WHAT TO PRODUCE
Return exactly the span that opens with the line containing "玲珑塔79层 | 21:01 |" and closes with the final line of the records, both included.
● ● ● ● ●
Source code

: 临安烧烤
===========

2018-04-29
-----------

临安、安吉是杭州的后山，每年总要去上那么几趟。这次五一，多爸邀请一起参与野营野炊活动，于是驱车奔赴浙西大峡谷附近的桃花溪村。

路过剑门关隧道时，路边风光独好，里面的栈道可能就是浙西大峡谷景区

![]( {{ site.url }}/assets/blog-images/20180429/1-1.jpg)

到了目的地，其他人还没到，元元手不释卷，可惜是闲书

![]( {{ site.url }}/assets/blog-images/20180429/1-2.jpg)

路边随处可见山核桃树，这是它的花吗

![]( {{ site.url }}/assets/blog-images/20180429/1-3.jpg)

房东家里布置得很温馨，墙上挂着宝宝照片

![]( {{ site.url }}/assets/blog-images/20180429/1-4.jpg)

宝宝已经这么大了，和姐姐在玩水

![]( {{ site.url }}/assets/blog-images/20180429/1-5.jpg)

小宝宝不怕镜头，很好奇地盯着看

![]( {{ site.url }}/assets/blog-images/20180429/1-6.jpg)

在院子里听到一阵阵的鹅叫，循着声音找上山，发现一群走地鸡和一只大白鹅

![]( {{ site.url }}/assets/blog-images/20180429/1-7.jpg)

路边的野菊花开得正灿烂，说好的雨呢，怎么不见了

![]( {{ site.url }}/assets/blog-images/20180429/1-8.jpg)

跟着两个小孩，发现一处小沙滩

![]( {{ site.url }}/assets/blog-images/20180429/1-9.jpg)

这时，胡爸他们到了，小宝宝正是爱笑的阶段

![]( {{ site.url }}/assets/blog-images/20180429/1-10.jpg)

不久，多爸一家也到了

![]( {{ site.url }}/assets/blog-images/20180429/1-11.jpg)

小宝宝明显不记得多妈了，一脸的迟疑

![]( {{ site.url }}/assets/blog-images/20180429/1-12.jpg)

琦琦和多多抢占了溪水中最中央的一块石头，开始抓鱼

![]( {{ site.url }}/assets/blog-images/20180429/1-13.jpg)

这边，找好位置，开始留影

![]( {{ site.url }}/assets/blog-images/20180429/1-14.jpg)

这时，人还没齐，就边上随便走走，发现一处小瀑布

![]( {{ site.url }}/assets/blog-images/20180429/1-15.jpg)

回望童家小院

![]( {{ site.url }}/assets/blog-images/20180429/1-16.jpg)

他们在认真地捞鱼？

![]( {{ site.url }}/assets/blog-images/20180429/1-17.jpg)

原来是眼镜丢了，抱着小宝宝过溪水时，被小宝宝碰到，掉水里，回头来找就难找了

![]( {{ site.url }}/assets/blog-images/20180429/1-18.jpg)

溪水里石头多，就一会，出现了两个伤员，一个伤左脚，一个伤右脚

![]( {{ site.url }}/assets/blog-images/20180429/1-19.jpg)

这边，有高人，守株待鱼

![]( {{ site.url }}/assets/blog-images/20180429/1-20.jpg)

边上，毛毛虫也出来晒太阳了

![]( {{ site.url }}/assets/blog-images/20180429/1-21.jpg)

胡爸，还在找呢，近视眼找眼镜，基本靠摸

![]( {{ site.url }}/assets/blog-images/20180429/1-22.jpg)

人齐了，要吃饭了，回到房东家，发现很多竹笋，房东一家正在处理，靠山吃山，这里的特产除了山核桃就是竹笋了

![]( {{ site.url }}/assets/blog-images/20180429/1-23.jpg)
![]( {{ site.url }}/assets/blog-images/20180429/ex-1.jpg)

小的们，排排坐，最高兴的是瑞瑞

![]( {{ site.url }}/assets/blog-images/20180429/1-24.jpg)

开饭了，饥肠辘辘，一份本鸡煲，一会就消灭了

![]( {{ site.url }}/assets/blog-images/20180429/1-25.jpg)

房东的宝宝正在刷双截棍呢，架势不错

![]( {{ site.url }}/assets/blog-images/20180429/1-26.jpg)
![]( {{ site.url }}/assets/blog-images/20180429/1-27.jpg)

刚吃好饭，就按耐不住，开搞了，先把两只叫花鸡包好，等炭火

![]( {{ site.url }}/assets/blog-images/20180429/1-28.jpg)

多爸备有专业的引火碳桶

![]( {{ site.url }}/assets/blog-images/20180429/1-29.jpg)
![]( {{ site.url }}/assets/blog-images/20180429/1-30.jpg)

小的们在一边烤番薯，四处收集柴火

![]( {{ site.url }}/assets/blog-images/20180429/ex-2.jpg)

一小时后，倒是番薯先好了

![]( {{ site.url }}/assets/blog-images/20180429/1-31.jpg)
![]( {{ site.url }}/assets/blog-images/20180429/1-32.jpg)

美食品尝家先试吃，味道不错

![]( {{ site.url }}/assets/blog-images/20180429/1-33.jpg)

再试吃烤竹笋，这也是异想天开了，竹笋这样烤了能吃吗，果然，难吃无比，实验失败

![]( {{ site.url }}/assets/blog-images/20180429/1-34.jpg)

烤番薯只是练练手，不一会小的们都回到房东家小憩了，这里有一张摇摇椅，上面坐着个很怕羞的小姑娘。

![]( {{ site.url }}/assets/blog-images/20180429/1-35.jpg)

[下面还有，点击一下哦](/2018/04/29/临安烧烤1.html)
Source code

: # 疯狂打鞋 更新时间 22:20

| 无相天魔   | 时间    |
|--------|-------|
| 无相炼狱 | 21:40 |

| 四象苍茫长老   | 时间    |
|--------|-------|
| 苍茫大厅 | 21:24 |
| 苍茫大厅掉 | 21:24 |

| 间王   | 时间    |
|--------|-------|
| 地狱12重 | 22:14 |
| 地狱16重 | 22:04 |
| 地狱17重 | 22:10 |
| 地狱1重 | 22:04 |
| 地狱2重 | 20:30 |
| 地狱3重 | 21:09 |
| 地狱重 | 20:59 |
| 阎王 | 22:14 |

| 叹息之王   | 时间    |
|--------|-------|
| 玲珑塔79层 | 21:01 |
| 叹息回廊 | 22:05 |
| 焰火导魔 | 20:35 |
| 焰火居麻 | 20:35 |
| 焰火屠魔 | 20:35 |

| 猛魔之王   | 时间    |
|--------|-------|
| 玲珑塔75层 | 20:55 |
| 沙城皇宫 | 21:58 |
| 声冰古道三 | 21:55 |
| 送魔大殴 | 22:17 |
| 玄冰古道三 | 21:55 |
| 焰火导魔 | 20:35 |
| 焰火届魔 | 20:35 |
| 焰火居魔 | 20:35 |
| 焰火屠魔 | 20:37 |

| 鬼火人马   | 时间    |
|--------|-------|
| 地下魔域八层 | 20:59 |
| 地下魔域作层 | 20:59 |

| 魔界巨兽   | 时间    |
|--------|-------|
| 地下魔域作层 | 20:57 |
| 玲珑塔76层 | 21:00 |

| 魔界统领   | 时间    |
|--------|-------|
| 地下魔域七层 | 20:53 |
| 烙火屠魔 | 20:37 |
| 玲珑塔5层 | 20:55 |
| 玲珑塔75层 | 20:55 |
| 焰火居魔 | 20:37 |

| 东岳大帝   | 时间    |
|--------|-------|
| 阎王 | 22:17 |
● ● ● ● ●
SOLUTION TO THE PROBLEM
| 玲珑塔79层 | 21:01 |
| 叹息回廊 | 22:05 |
| 焰火导魔 | 20:35 |
| 焰火居麻 | 20:35 |
| 焰火屠魔 | 20:35 |

| 猛魔之王   | 时间    |
|--------|-------|
| 玲珑塔75层 | 20:55 |
| 沙城皇宫 | 21:58 |
| 声冰古道三 | 21:55 |
| 送魔大殴 | 22:17 |
| 玄冰古道三 | 21:55 |
| 焰火导魔 | 20:35 |
| 焰火届魔 | 20:35 |
| 焰火居魔 | 20:35 |
| 焰火屠魔 | 20:37 |

| 鬼火人马   | 时间    |
|--------|-------|
| 地下魔域八层 | 20:59 |
| 地下魔域作层 | 20:59 |

| 魔界巨兽   | 时间    |
|--------|-------|
| 地下魔域作层 | 20:57 |
| 玲珑塔76层 | 21:00 |

| 魔界统领   | 时间    |
|--------|-------|
| 地下魔域七层 | 20:53 |
| 烙火屠魔 | 20:37 |
| 玲珑塔5层 | 20:55 |
| 玲珑塔75层 | 20:55 |
| 焰火居魔 | 20:37 |

| 东岳大帝   | 时间    |
|--------|-------|
| 阎王 | 22:17 |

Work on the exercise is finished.